Les métiers disparus de nos ancêtres sont une véritable porte d’entrée vers leur quotidien. Derrière une simple profession inscrite dans un acte de mariage ou un registre paroissial se cachent des savoir-faire oubliés, des traditions familiales et parfois toute l’histoire d’une région. Découvrons ensemble ces métiers qui permettent aujourd’hui de mieux comprendre nos recherches généalogiques.
Au fil de mes recherches généalogiques, j’ai souvent constaté qu’un métier permettait de raconter une histoire entière. Derrière quelques mots inscrits à l’encre sur un registre se cachent parfois plusieurs générations d’artisans, des soldats devenus civils, des passeurs de rivière ou encore des serviteurs du roi.

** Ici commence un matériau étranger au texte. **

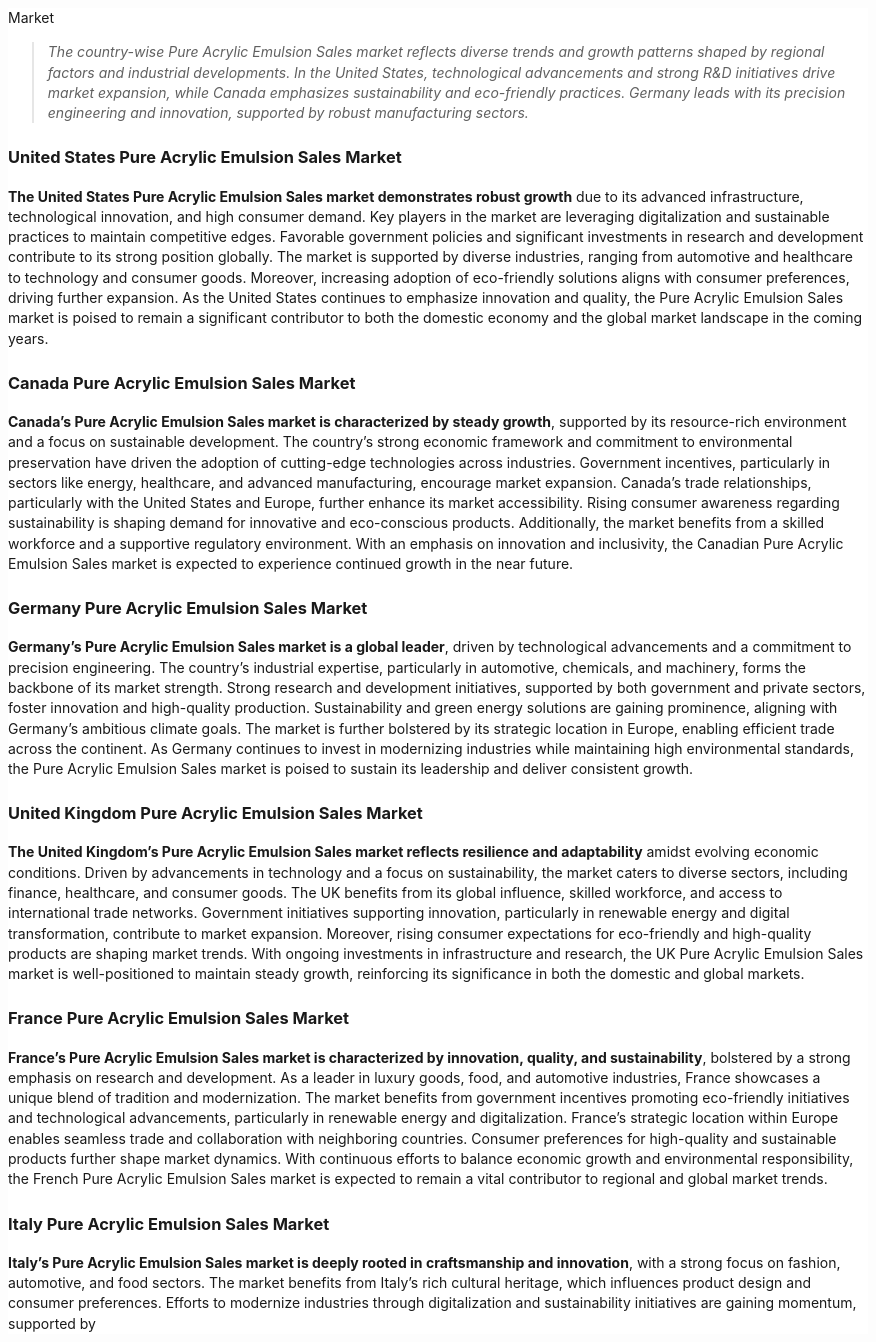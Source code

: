 Market<br /></span></h1><blockquote><p><em><span class="">The country-wise Pure Acrylic Emulsion Sales market reflects diverse trends and growth patterns shaped by regional factors and industrial developments. In the United States, technological advancements and strong R&amp;D initiatives drive market expansion, while Canada emphasizes sustainability and eco-friendly practices. Germany leads with its precision engineering and innovation, supported by robust manufacturing sectors.</span></em></p></blockquote><h3><strong>United States Pure Acrylic Emulsion Sales Market</strong></h3><p><strong>The United States Pure Acrylic Emulsion Sales market demonstrates robust growth</strong> due to its advanced infrastructure, technological innovation, and high consumer demand. Key players in the market are leveraging digitalization and sustainable practices to maintain competitive edges. Favorable government policies and significant investments in research and development contribute to its strong position globally. The market is supported by diverse industries, ranging from automotive and healthcare to technology and consumer goods. Moreover, increasing adoption of eco-friendly solutions aligns with consumer preferences, driving further expansion. As the United States continues to emphasize innovation and quality, the Pure Acrylic Emulsion Sales market is poised to remain a significant contributor to both the domestic economy and the global market landscape in the coming years.</p><h3><strong>Canada Pure Acrylic Emulsion Sales Market</strong></h3><p><strong>Canada&rsquo;s Pure Acrylic Emulsion Sales market is characterized by steady growth</strong>, supported by its resource-rich environment and a focus on sustainable development. The country&rsquo;s strong economic framework and commitment to environmental preservation have driven the adoption of cutting-edge technologies across industries. Government incentives, particularly in sectors like energy, healthcare, and advanced manufacturing, encourage market expansion. Canada&rsquo;s trade relationships, particularly with the United States and Europe, further enhance its market accessibility. Rising consumer awareness regarding sustainability is shaping demand for innovative and eco-conscious products. Additionally, the market benefits from a skilled workforce and a supportive regulatory environment. With an emphasis on innovation and inclusivity, the Canadian Pure Acrylic Emulsion Sales market is expected to experience continued growth in the near future.</p><h3><strong>Germany Pure Acrylic Emulsion Sales Market</strong></h3><p><strong>Germany&rsquo;s Pure Acrylic Emulsion Sales market is a global leader</strong>, driven by technological advancements and a commitment to precision engineering. The country&rsquo;s industrial expertise, particularly in automotive, chemicals, and machinery, forms the backbone of its market strength. Strong research and development initiatives, supported by both government and private sectors, foster innovation and high-quality production. Sustainability and green energy solutions are gaining prominence, aligning with Germany&rsquo;s ambitious climate goals. The market is further bolstered by its strategic location in Europe, enabling efficient trade across the continent. As Germany continues to invest in modernizing industries while maintaining high environmental standards, the Pure Acrylic Emulsion Sales market is poised to sustain its leadership and deliver consistent growth.</p><h3><strong>United Kingdom Pure Acrylic Emulsion Sales Market</strong></h3><p><strong>The United Kingdom&rsquo;s Pure Acrylic Emulsion Sales market reflects resilience and adaptability</strong> amidst evolving economic conditions. Driven by advancements in technology and a focus on sustainability, the market caters to diverse sectors, including finance, healthcare, and consumer goods. The UK benefits from its global influence, skilled workforce, and access to international trade networks. Government initiatives supporting innovation, particularly in renewable energy and digital transformation, contribute to market expansion. Moreover, rising consumer expectations for eco-friendly and high-quality products are shaping market trends. With ongoing investments in infrastructure and research, the UK Pure Acrylic Emulsion Sales market is well-positioned to maintain steady growth, reinforcing its significance in both the domestic and global markets.</p><h3><strong>France Pure Acrylic Emulsion Sales Market</strong></h3><p><strong>France&rsquo;s Pure Acrylic Emulsion Sales market is characterized by innovation, quality, and sustainability</strong>, bolstered by a strong emphasis on research and development. As a leader in luxury goods, food, and automotive industries, France showcases a unique blend of tradition and modernization. The market benefits from government incentives promoting eco-friendly initiatives and technological advancements, particularly in renewable energy and digitalization. France&rsquo;s strategic location within Europe enables seamless trade and collaboration with neighboring countries. Consumer preferences for high-quality and sustainable products further shape market dynamics. With continuous efforts to balance economic growth and environmental responsibility, the French Pure Acrylic Emulsion Sales market is expected to remain a vital contributor to regional and global market trends.</p><h3><strong>Italy Pure Acrylic Emulsion Sales Market</strong></h3><p><strong>Italy&rsquo;s Pure Acrylic Emulsion Sales market is deeply rooted in craftsmanship and innovation</strong>, with a strong focus on fashion, automotive, and food sectors. The market benefits from Italy&rsquo;s rich cultural heritage, which influences product design and consumer preferences. Efforts to modernize industries through digitalization and sustainability initiatives are gaining momentum, supported by
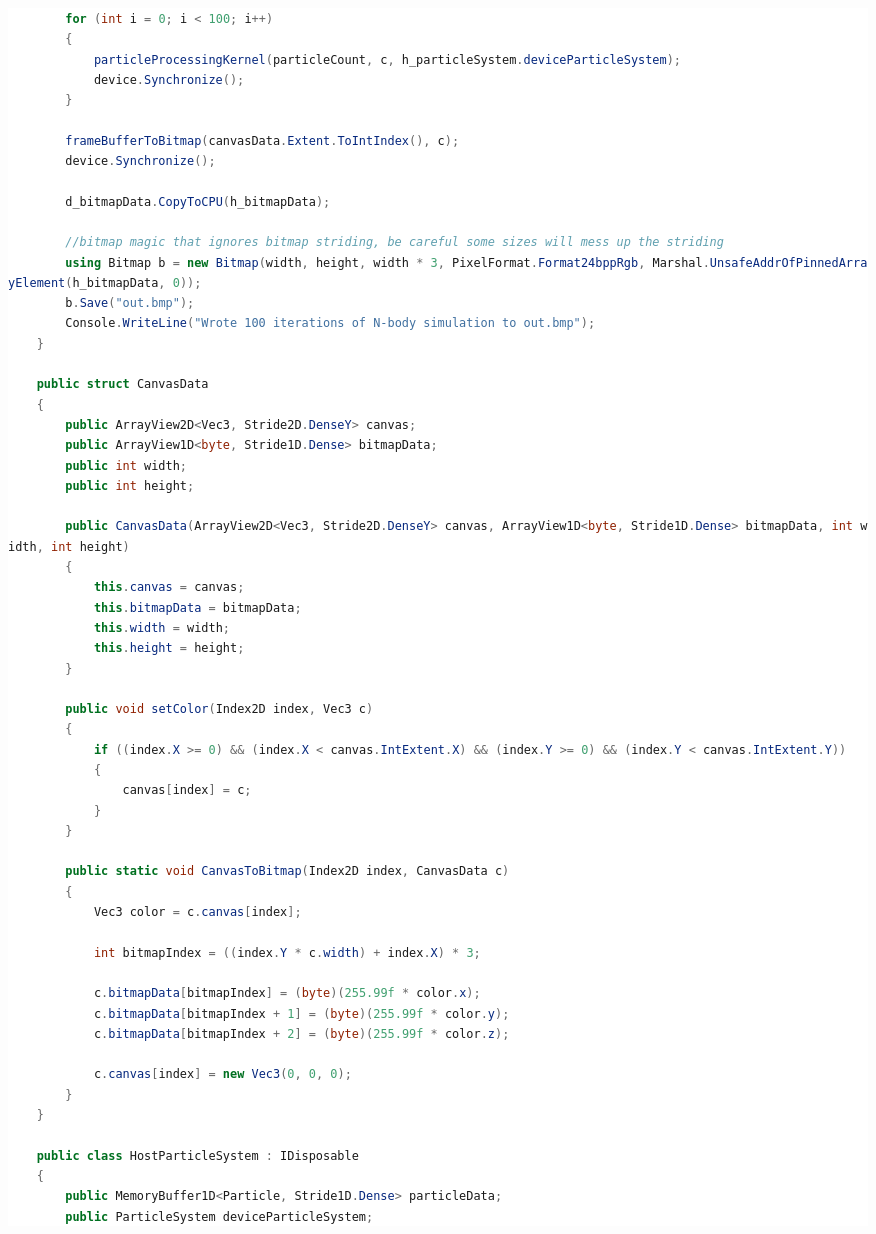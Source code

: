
 ```c#
        for (int i = 0; i < 100; i++)
        {
            particleProcessingKernel(particleCount, c, h_particleSystem.deviceParticleSystem);
            device.Synchronize();
        }

        frameBufferToBitmap(canvasData.Extent.ToIntIndex(), c);
        device.Synchronize();

        d_bitmapData.CopyToCPU(h_bitmapData);

        //bitmap magic that ignores bitmap striding, be careful some sizes will mess up the striding
        using Bitmap b = new Bitmap(width, height, width * 3, PixelFormat.Format24bppRgb, Marshal.UnsafeAddrOfPinnedArrayElement(h_bitmapData, 0));
        b.Save("out.bmp");
        Console.WriteLine("Wrote 100 iterations of N-body simulation to out.bmp");
    }

    public struct CanvasData
    {
        public ArrayView2D<Vec3, Stride2D.DenseY> canvas;
        public ArrayView1D<byte, Stride1D.Dense> bitmapData;
        public int width;
        public int height;

        public CanvasData(ArrayView2D<Vec3, Stride2D.DenseY> canvas, ArrayView1D<byte, Stride1D.Dense> bitmapData, int width, int height)
        {
            this.canvas = canvas;
            this.bitmapData = bitmapData;
            this.width = width;
            this.height = height;
        }

        public void setColor(Index2D index, Vec3 c)
        {
            if ((index.X >= 0) && (index.X < canvas.IntExtent.X) && (index.Y >= 0) && (index.Y < canvas.IntExtent.Y))
            {
                canvas[index] = c;
            }
        }

        public static void CanvasToBitmap(Index2D index, CanvasData c)
        {
            Vec3 color = c.canvas[index];

            int bitmapIndex = ((index.Y * c.width) + index.X) * 3;

            c.bitmapData[bitmapIndex] = (byte)(255.99f * color.x);
            c.bitmapData[bitmapIndex + 1] = (byte)(255.99f * color.y);
            c.bitmapData[bitmapIndex + 2] = (byte)(255.99f * color.z);

            c.canvas[index] = new Vec3(0, 0, 0);
        }
    }

    public class HostParticleSystem : IDisposable
    {
        public MemoryBuffer1D<Particle, Stride1D.Dense> particleData;
        public ParticleSystem deviceParticleSystem;

```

Comprendre ces professions, c’est redonner une voix à celles et ceux qui les ont exercées.
Pourquoi les métiers disparus de nos ancêtres sont précieux en généalogie
Lorsque l’on débute une généalogie, on se concentre naturellement sur les dates et les lieux. Pourtant, la profession est souvent l’une des informations les plus précieuses.
Elle permet notamment de :
- distinguer deux personnes portant le même nom ;
- comprendre le niveau social d’une famille ;
- expliquer certains déplacements ou migrations ;
- suivre une activité transmise de génération en génération ;
- replacer un ancêtre dans le contexte économique de son époque.
On découvre ainsi qu’un simple mot peut transformer une liste de noms en véritable récit de vie.
Le peigneur de chanvre : préparer la fibre avant le fil

Aujourd’hui disparu, le peigneur de chanvre occupait une place essentielle avant l’industrialisation du textile.
Après la récolte et le rouissage du chanvre, les fibres étaient encore mêlées de morceaux de tiges. Le peigneur utilisait de grands peignes garnis de longues pointes métalliques afin de nettoyer, démêler et aligner les fibres. Ce travail exigeait de la force, de la patience et un véritable savoir-faire.
Le chanvre servait ensuite à fabriquer des cordages, des toiles, des sacs ou encore les voiles des navires.
Dans certaines régions, cette activité faisait vivre des familles entières pendant plusieurs générations.
👉 À découvrir sur le blog : Pierre René Martin et trois générations de peigneurs de chanvre.
La filandière : transformer la fibre en fil

Avant l’arrivée des filatures mécaniques, le fil était produit à la main.
La filandière travaillait le lin, le chanvre ou la laine à l’aide d’une quenouille et d’un fuseau, puis plus tard d’un rouet. Ce travail, souvent effectué à domicile, occupait de longues heures pendant lesquelles les femmes continuaient également à s’occuper du foyer.
Dans de nombreux villages, presque chaque famille filait une partie de ses propres fibres.
👉 Découvrez également l’histoire de Marie Arzur, filandière devenue ensuite débitante de tabac.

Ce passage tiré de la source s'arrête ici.